Days later, in mid-November, came the statewide freeze on indoor and outdoor dining, which meant that the restaurant saw no returns on the approximately $15,000 it had invested in patio seating, plexiglass barriers, and an upgraded ventilation system. King and Benvenuti estimated that business at the bakery dropped up to 50% after the freeze. And though Bar King is backed by Kurt Huffman’s ChefStable restaurant group, which would normally be able to buoy a single struggling restaurant in the group, all of the twenty or so ChefStable restaurants are struggling, Huffman says—which means the group can’t save Bar King. All these factors, plus monthly rent of $10,000 and no PPP loans or state or federal aid in sight, spelled closure for the restaurant.
“When you open a new restaurant, you're saddled with a lot of expenses. We have loans to pay off, rent we need to pay. The dwindling sales and lack of hope right now for PPP that would be anything substantial made us realize that chances of us coming back from this, and getting through it over all of the debt, was just probably not going to be there,” Benvenuti says. “And then to reopen a restaurant, three, four times, that's a lot of capital.”
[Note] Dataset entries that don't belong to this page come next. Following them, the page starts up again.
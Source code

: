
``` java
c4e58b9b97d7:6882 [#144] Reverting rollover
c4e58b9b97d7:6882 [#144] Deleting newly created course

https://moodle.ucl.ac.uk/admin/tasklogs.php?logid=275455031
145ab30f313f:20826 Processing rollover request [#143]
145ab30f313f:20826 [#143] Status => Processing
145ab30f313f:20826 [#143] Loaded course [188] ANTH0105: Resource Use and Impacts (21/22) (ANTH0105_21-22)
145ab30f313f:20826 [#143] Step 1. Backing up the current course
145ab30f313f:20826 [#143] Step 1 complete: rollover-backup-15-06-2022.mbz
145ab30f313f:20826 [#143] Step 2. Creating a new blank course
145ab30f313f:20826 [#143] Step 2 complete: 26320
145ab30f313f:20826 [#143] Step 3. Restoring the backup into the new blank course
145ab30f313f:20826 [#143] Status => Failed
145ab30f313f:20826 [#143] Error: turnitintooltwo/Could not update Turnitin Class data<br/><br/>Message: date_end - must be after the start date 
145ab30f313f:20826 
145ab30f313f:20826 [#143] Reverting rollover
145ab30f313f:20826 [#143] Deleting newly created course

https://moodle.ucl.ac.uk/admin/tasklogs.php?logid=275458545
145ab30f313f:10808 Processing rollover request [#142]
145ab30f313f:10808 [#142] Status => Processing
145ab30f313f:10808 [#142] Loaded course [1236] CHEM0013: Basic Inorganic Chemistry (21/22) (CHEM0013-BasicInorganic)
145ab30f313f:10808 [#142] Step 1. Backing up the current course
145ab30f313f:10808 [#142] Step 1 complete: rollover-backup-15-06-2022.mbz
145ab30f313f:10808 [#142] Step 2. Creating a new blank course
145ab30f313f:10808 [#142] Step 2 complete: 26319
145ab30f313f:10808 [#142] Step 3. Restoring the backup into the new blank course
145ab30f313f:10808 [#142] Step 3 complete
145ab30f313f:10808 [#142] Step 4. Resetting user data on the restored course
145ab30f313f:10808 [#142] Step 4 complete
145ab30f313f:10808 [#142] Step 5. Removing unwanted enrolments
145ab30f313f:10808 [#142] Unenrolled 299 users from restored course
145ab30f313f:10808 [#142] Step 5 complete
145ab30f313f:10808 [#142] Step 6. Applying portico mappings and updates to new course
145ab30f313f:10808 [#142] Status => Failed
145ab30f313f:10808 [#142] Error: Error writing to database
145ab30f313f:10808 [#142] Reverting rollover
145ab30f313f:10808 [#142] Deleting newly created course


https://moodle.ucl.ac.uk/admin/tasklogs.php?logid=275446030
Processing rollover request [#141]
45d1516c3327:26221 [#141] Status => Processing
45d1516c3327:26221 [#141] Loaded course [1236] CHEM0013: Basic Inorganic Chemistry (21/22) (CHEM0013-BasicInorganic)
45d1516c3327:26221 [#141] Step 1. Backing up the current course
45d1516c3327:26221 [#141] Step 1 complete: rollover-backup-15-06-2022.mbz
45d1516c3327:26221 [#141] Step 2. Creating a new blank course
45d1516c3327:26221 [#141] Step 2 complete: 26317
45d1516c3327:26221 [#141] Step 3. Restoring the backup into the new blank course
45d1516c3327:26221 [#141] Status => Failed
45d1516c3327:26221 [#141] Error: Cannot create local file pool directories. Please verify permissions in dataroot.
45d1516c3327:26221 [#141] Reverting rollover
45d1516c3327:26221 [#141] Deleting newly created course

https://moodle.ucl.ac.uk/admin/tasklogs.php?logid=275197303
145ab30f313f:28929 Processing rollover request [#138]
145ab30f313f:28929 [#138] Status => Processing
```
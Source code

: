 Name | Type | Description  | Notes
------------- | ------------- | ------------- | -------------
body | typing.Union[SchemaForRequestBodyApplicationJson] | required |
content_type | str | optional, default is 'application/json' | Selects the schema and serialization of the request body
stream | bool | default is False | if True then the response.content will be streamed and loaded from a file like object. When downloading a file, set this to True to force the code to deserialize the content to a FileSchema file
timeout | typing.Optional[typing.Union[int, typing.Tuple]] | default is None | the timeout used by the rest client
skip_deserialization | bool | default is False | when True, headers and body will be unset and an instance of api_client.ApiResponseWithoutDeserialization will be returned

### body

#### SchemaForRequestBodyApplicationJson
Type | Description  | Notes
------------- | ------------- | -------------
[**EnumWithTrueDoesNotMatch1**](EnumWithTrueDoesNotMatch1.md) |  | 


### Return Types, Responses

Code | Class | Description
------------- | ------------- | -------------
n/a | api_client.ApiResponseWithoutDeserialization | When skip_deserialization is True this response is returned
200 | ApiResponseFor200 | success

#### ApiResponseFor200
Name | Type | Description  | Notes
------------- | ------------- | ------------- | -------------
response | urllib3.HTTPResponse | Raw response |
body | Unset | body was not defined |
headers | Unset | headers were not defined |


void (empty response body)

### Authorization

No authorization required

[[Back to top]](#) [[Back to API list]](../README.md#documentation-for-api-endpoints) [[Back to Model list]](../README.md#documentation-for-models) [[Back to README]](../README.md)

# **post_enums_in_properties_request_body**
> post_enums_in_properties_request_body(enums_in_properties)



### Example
The Bar King team in happier times.
Image: Courtesy Kari Young
The closure also means that all the remaining staff at Bar King will be laid off, searching for work in a hard-hit industry at a time when jobs can be particularly hard to find. “It is truly devastating to see people that have stood beside me for so long just have no no idea what they would do next. And you can't help them find another place for them to work, because nobody's hiring,” Benvenuti says.
“The unfortunate reality of it is that Bar King was just dealt such a miserable hand,” Benvenuti added. “And you can only play your cards so many times, so many different ways. Shaun and I both think we really tried our best, and to go after it again is just, unfortunately, totally impossible.”
Benvenuti will still be making her sweet and savory Berliner-style donuts at Fills, the shop she opened in October with chef Leather Storrs. But the Kings aren't sure if they'll be sticking around Portland. “I’d love to stay in the area, but ...I might have to leave, move to a different market,” King says. Other markets like New York and Los Angeles have more wealth, he says, while in Las Vegas, new hotels and restaurants are constantly being built, even in 2020. And Huffman predicts King might not be the only big name chef leaving town as a result of the pandemic.
“We've been a city that has attracted talent like Shaun for the last fifteen years, and that has been the reason for Portland's emergence as a food city,” Huffman says. “Think about Vitaly Paley...Aaron Barnett...Andy Ricker, they all came here. [I’m concerned] that we'll lose that ability to attract people like him. And my worry is that this is the start of a brain drain, and that would be a catastrophe for our city. I really hope that doesn't happen. Because if we lose people like Shaun—that's a real loss.”